Source texts of formatted documents
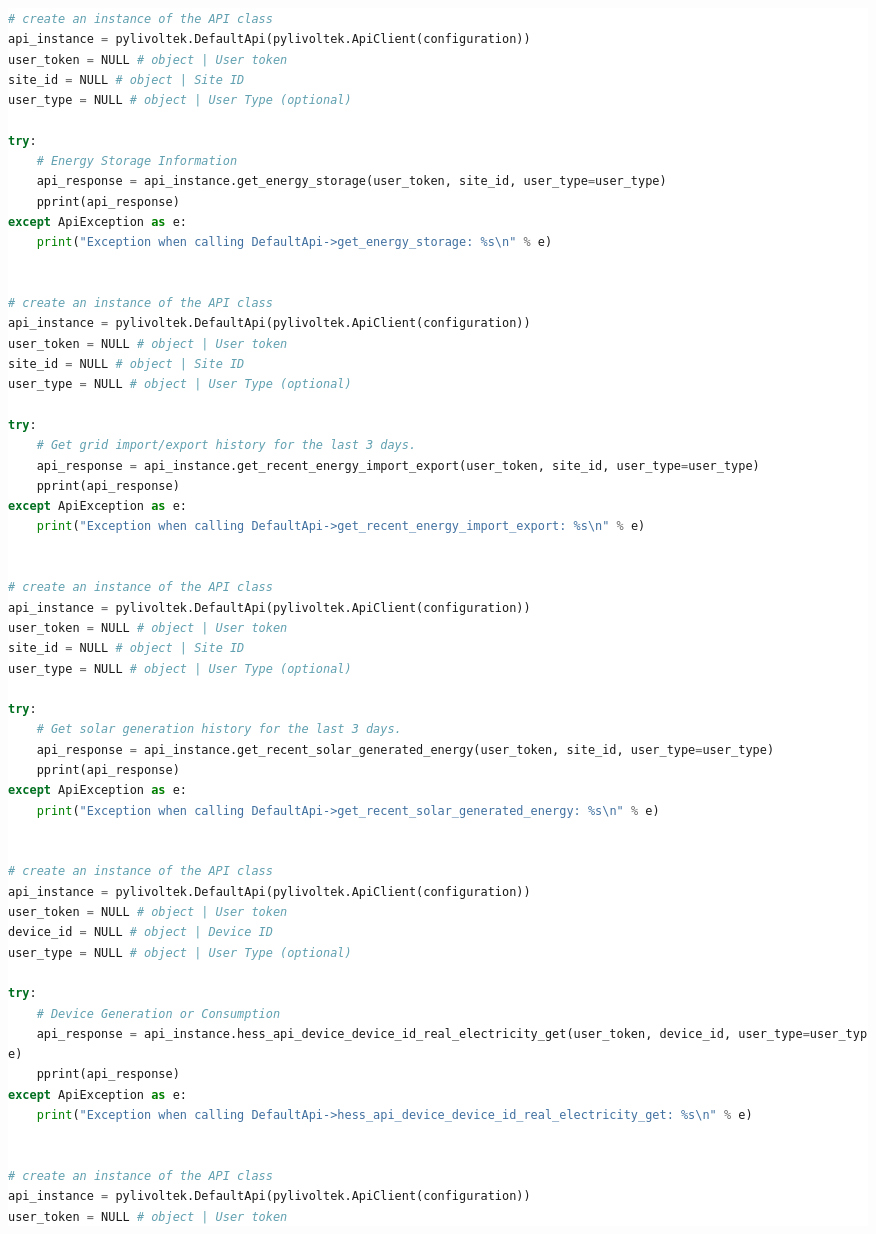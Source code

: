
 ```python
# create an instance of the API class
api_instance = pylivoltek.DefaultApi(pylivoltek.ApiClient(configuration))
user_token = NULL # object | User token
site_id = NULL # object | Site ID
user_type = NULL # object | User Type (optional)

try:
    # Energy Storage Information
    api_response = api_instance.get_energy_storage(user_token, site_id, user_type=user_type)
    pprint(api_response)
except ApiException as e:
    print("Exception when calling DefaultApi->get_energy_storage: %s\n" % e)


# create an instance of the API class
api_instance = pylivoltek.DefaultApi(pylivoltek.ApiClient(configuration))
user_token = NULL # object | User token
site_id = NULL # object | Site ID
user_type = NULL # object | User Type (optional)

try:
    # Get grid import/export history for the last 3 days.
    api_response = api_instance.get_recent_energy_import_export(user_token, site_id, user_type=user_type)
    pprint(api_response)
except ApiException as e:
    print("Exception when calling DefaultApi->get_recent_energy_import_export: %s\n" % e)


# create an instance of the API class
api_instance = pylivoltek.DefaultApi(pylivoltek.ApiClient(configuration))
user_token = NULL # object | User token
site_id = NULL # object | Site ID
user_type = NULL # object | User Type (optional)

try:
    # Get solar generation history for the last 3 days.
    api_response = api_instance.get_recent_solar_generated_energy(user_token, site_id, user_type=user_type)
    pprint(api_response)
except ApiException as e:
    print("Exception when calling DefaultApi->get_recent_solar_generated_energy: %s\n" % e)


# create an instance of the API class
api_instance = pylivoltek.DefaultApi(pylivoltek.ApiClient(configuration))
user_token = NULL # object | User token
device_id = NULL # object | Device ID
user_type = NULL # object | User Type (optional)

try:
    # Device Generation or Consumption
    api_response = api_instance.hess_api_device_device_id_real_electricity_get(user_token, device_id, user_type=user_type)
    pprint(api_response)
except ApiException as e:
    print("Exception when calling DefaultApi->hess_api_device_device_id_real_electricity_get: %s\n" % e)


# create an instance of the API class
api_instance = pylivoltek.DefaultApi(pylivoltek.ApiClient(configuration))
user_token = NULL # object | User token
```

[Goal of the exercise] Please repeat each record exactly and keep every picture out of the copy.

[Completed task]
Source code

:
 ```python
# create an instance of the API class
api_instance = pylivoltek.DefaultApi(pylivoltek.ApiClient(configuration))
user_token = NULL # object | User token
site_id = NULL # object | Site ID
user_type = NULL # object | User Type (optional)

try:
    # Energy Storage Information
    api_response = api_instance.get_energy_storage(user_token, site_id, user_type=user_type)
    pprint(api_response)
except ApiException as e:
    print("Exception when calling DefaultApi->get_energy_storage: %s\n" % e)


# create an instance of the API class
api_instance = pylivoltek.DefaultApi(pylivoltek.ApiClient(configuration))
user_token = NULL # object | User token
site_id = NULL # object | Site ID
user_type = NULL # object | User Type (optional)

try:
    # Get grid import/export history for the last 3 days.
    api_response = api_instance.get_recent_energy_import_export(user_token, site_id, user_type=user_type)
    pprint(api_response)
except ApiException as e:
    print("Exception when calling DefaultApi->get_recent_energy_import_export: %s\n" % e)


# create an instance of the API class
api_instance = pylivoltek.DefaultApi(pylivoltek.ApiClient(configuration))
user_token = NULL # object | User token
site_id = NULL # object | Site ID
user_type = NULL # object | User Type (optional)

try:
    # Get solar generation history for the last 3 days.
    api_response = api_instance.get_recent_solar_generated_energy(user_token, site_id, user_type=user_type)
    pprint(api_response)
except ApiException as e:
    print("Exception when calling DefaultApi->get_recent_solar_generated_energy: %s\n" % e)


# create an instance of the API class
api_instance = pylivoltek.DefaultApi(pylivoltek.ApiClient(configuration))
user_token = NULL # object | User token
device_id = NULL # object | Device ID
user_type = NULL # object | User Type (optional)

try:
    # Device Generation or Consumption
    api_response = api_instance.hess_api_device_device_id_real_electricity_get(user_token, device_id, user_type=user_type)
    pprint(api_response)
except ApiException as e:
    print("Exception when calling DefaultApi->hess_api_device_device_id_real_electricity_get: %s\n" % e)


# create an instance of the API class
api_instance = pylivoltek.DefaultApi(pylivoltek.ApiClient(configuration))
user_token = NULL # object | User token
```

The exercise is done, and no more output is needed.